• What the exercise asks: Below is a block of entries; repeat exactly the lines starting at the line that contains "bzgl. der einzelnen Änderungen vgl. Fußnote)" and ending at the line that contains "oder eines Biozid-Produkts", both included.

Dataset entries
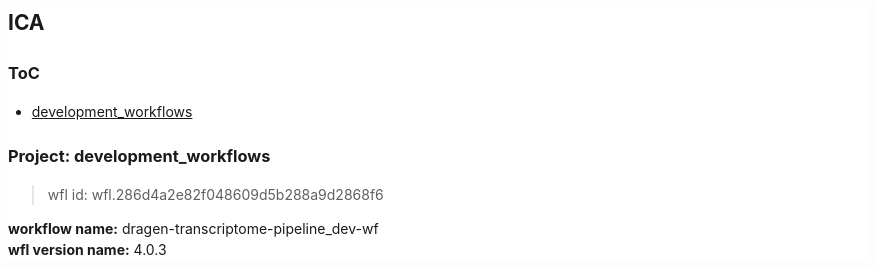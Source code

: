 
  


## ICA

### ToC
  
- [development_workflows](#project-development_workflows)  


### Project: development_workflows


> wfl id: wfl.286d4a2e82f048609d5b288a9d2868f6  

  
**workflow name:** dragen-transcriptome-pipeline_dev-wf  
**wfl version name:** 4.0.3  

  

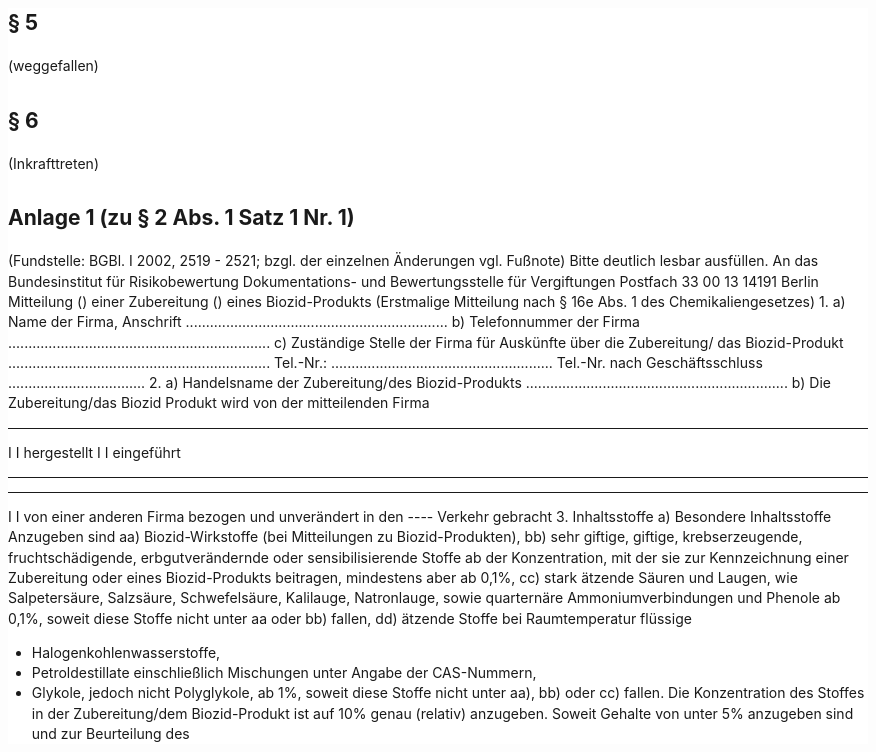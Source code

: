 
## § 5

(weggefallen)


## § 6

(Inkrafttreten)


## Anlage 1 (zu § 2 Abs. 1 Satz 1 Nr. 1)

(Fundstelle: BGBl. I 2002, 2519 - 2521;
bzgl. der einzelnen Änderungen vgl. Fußnote)
Bitte deutlich lesbar ausfüllen.
An das
Bundesinstitut für Risikobewertung
Dokumentations- und Bewertungsstelle für Vergiftungen
Postfach 33 00 13
14191 Berlin
Mitteilung () einer Zubereitung () eines Biozid-Produkts
(Erstmalige Mitteilung nach § 16e Abs. 1 des Chemikaliengesetzes)
1\. a) Name der Firma, Anschrift
.................................................................
b) Telefonnummer der Firma
.................................................................
c) Zuständige Stelle der Firma für Auskünfte über die Zubereitung/
das Biozid-Produkt
.................................................................
Tel.-Nr.: .......................................................
Tel.-Nr. nach Geschäftsschluss ..................................
2\. a) Handelsname der Zubereitung/des Biozid-Produkts
.................................................................
b) Die Zubereitung/das Biozid Produkt wird von der mitteilenden Firma
----                         ----
I  I  hergestellt            I  I  eingeführt
----                         ----
----
I  I  von einer anderen Firma bezogen und unverändert in den
----  Verkehr gebracht
3\. Inhaltsstoffe
a) Besondere Inhaltsstoffe
Anzugeben sind
aa) Biozid-Wirkstoffe (bei Mitteilungen zu Biozid-Produkten),
bb) sehr giftige, giftige, krebserzeugende, fruchtschädigende,
erbgutverändernde oder sensibilisierende Stoffe ab der
Konzentration, mit der sie zur Kennzeichnung einer Zubereitung
oder eines Biozid-Produkts beitragen, mindestens aber ab 0,1%,
cc) stark ätzende Säuren und Laugen, wie Salpetersäure,
Salzsäure, Schwefelsäure, Kalilauge, Natronlauge,
sowie quarternäre Ammoniumverbindungen und Phenole ab
0,1%, soweit diese Stoffe nicht unter aa oder bb) fallen,
dd) ätzende Stoffe
bei Raumtemperatur flüssige
- Halogenkohlenwasserstoffe,
- Petroldestillate einschließlich Mischungen unter
Angabe der CAS-Nummern,
- Glykole, jedoch nicht Polyglykole,
ab 1%, soweit diese Stoffe nicht unter aa), bb) oder cc)
fallen.
Die Konzentration des Stoffes in der Zubereitung/dem Biozid-Produkt
ist auf 10% genau (relativ) anzugeben. Soweit Gehalte von
unter 5% anzugeben sind und zur Beurteilung des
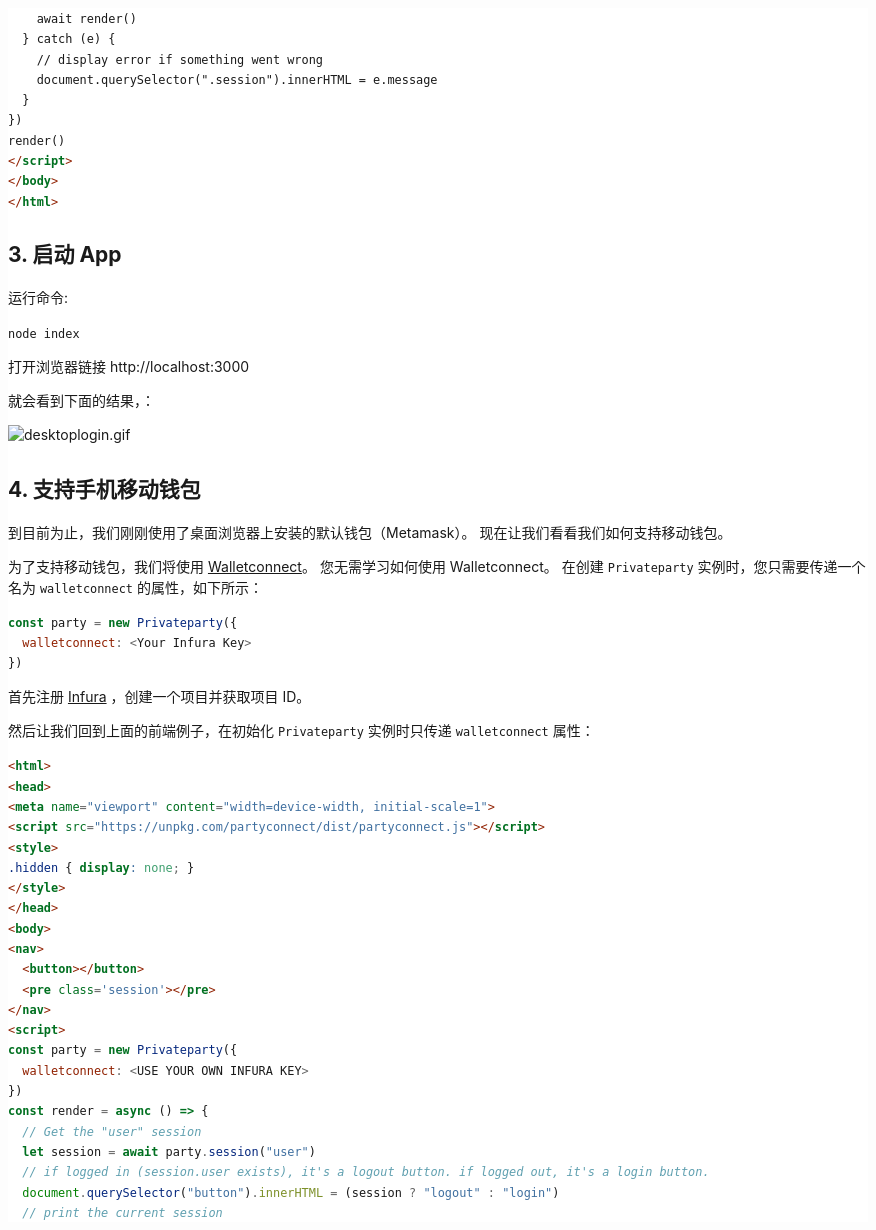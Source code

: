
 ```html
    await render()
  } catch (e) {
    // display error if something went wrong
    document.querySelector(".session").innerHTML = e.message
  }
})
render()
</script>
</body>
</html>
```

## 3. 启动 App

运行命令:

```
node index
```

打开浏览器链接 http://localhost:3000 

就会看到下面的结果，：

![desktoplogin.gif](desktoplogin.gif)

## 4. 支持手机移动钱包

到目前为止，我们刚刚使用了桌面浏览器上安装的默认钱包（Metamask）。 现在让我们看看我们如何支持移动钱包。

为了支持移动钱包，我们将使用 [Walletconnect](https://walletconnect.com/)。 您无需学习如何使用 Walletconnect。 在创建 `Privateparty` 实例时，您只需要传递一个名为 `walletconnect` 的属性，如下所示：

```javascript
const party = new Privateparty({
  walletconnect: <Your Infura Key>
})
```

首先注册 [Infura](https://infura.io) ，创建一个项目并获取项目 ID。

然后让我们回到上面的前端例子，在初始化 `Privateparty` 实例时只传递 `walletconnect` 属性：

```html
<html>
<head>
<meta name="viewport" content="width=device-width, initial-scale=1">
<script src="https://unpkg.com/partyconnect/dist/partyconnect.js"></script>
<style>
.hidden { display: none; }
</style>
</head>
<body>
<nav>
  <button></button>
  <pre class='session'></pre>
</nav>
<script>
const party = new Privateparty({
  walletconnect: <USE YOUR OWN INFURA KEY>
})
const render = async () => {
  // Get the "user" session
  let session = await party.session("user")
  // if logged in (session.user exists), it's a logout button. if logged out, it's a login button.
  document.querySelector("button").innerHTML = (session ? "logout" : "login")
  // print the current session
```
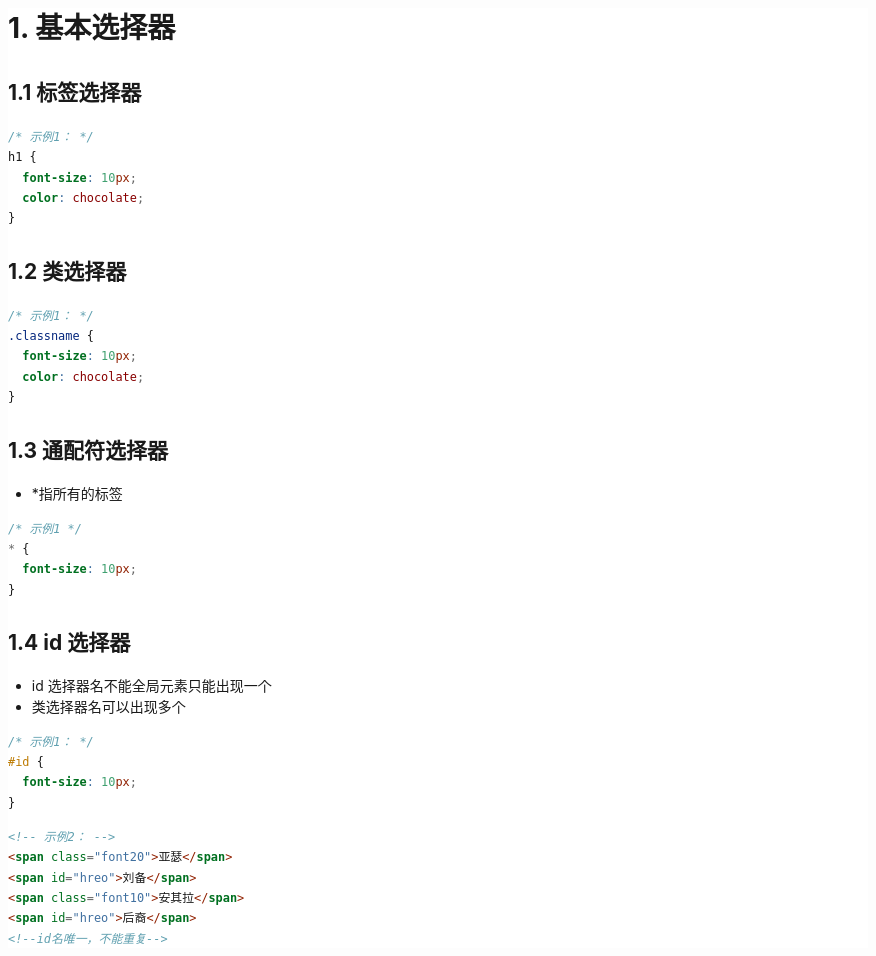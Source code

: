 # 1. 基本选择器

## 1.1 标签选择器

```css
/* 示例1： */
h1 {
  font-size: 10px;
  color: chocolate;
}
```

## 1.2 类选择器

```css
/* 示例1： */
.classname {
  font-size: 10px;
  color: chocolate;
}
```

## 1.3 通配符选择器

- \*指所有的标签

```css
/* 示例1 */
* {
  font-size: 10px;
}
```

## 1.4 id 选择器

- id 选择器名不能全局元素只能出现一个
- 类选择器名可以出现多个

```css
/* 示例1： */
#id {
  font-size: 10px;
}
```

```html
<!-- 示例2： -->
<span class="font20">亚瑟</span>
<span id="hreo">刘备</span>
<span class="font10">安其拉</span>
<span id="hreo">后裔</span>
<!--id名唯一，不能重复-->
```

• Exercise answer:
bzgl. der einzelnen Änderungen vgl. Fußnote)
Bitte deutlich lesbar ausfüllen.
An das
Bundesinstitut für Risikobewertung
Dokumentations- und Bewertungsstelle für Vergiftungen
Postfach 33 00 13
14191 Berlin
Mitteilung () einer Zubereitung () eines Biozid-Produkts
(Erstmalige Mitteilung nach § 16e Abs. 1 des Chemikaliengesetzes)
1\. a) Name der Firma, Anschrift
.................................................................
b) Telefonnummer der Firma
.................................................................
c) Zuständige Stelle der Firma für Auskünfte über die Zubereitung/
das Biozid-Produkt
.................................................................
Tel.-Nr.: .......................................................
Tel.-Nr. nach Geschäftsschluss ..................................
2\. a) Handelsname der Zubereitung/des Biozid-Produkts
.................................................................
b) Die Zubereitung/das Biozid Produkt wird von der mitteilenden Firma
----                         ----
I  I  hergestellt            I  I  eingeführt
----                         ----
----
I  I  von einer anderen Firma bezogen und unverändert in den
----  Verkehr gebracht
3\. Inhaltsstoffe
a) Besondere Inhaltsstoffe
Anzugeben sind
aa) Biozid-Wirkstoffe (bei Mitteilungen zu Biozid-Produkten),
bb) sehr giftige, giftige, krebserzeugende, fruchtschädigende,
erbgutverändernde oder sensibilisierende Stoffe ab der
Konzentration, mit der sie zur Kennzeichnung einer Zubereitung
oder eines Biozid-Produkts beitragen, mindestens aber ab 0,1%,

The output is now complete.